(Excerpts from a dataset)
────────────────
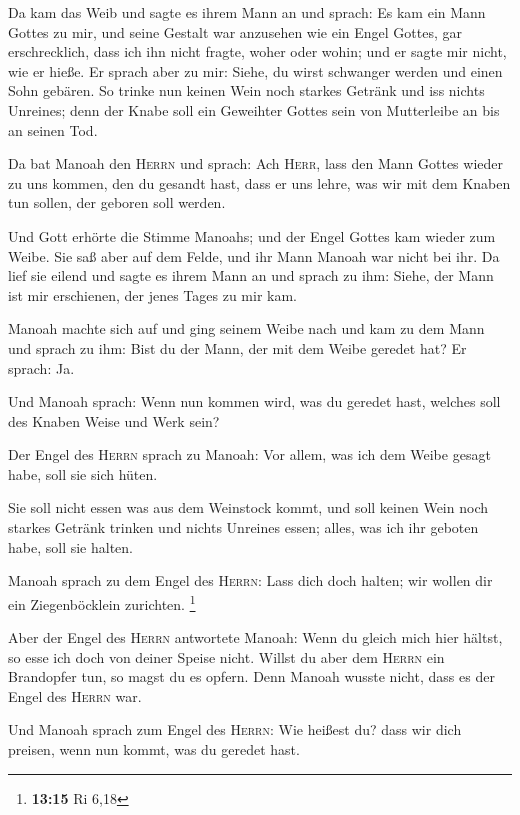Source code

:  Da kam das Weib und sagte es ihrem Mann an und sprach: Es
kam ein Mann Gottes zu mir, und seine Gestalt war anzusehen wie ein
Engel Gottes, gar erschrecklich, dass ich ihn nicht fragte, woher oder
wohin; und er sagte mir nicht, wie er hieße.  Er sprach
aber zu mir: Siehe, du wirst schwanger werden und einen Sohn gebären. So
trinke nun keinen Wein noch starkes Getränk und iss nichts Unreines;
denn der Knabe soll ein Geweihter Gottes sein von Mutterleibe an bis an
seinen Tod.

 Da bat Manoah den \textsc{Herrn} und sprach: Ach
\textsc{Herr}, lass den Mann Gottes wieder zu uns kommen, den du gesandt
hast, dass er uns lehre, was wir mit dem Knaben tun sollen, der geboren
soll werden.

 Und Gott erhörte die Stimme Manoahs; und der Engel Gottes
kam wieder zum Weibe. Sie saß aber auf dem Felde, und ihr Mann Manoah
war nicht bei ihr.  Da lief sie eilend und sagte es ihrem
Mann an und sprach zu ihm: Siehe, der Mann ist mir erschienen, der jenes
Tages zu mir kam.

 Manoah machte sich auf und ging seinem Weibe nach und
kam zu dem Mann und sprach zu ihm: Bist du der Mann, der mit dem Weibe
geredet hat? Er sprach: Ja.

 Und Manoah sprach: Wenn nun kommen wird, was du geredet
hast, welches soll des Knaben Weise und Werk sein?

 Der Engel des \textsc{Herrn} sprach zu Manoah: Vor
allem, was ich dem Weibe gesagt habe, soll sie sich hüten.

 Sie soll nicht essen was aus dem Weinstock kommt, und
soll keinen Wein noch starkes Getränk trinken und nichts Unreines essen;
alles, was ich ihr geboten habe, soll sie halten.

 Manoah sprach zu dem Engel des \textsc{Herrn}: Lass dich
doch halten; wir wollen dir ein Ziegenböcklein zurichten. \footnote{\textbf{13:15}
  Ri 6,18}

 Aber der Engel des \textsc{Herrn} antwortete Manoah:
Wenn du gleich mich hier hältst, so esse ich doch von deiner Speise
nicht. Willst du aber dem \textsc{Herrn} ein Brandopfer tun, so magst du
es opfern. Denn Manoah wusste nicht, dass es der Engel des
\textsc{Herrn} war.

 Und Manoah sprach zum Engel des \textsc{Herrn}: Wie
heißest du? dass wir dich preisen, wenn nun kommt, was du geredet hast.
────────────────
Work required |
Copy every line of the records above that holds the word "Gottes".

Written reply |
kam ein Mann Gottes zu mir, und seine Gestalt war anzusehen wie ein
Engel Gottes, gar erschrecklich, dass ich ihn nicht fragte, woher oder
denn der Knabe soll ein Geweihter Gottes sein von Mutterleibe an bis an
\textsc{Herr}, lass den Mann Gottes wieder zu uns kommen, den du gesandt
 Und Gott erhörte die Stimme Manoahs; und der Engel Gottes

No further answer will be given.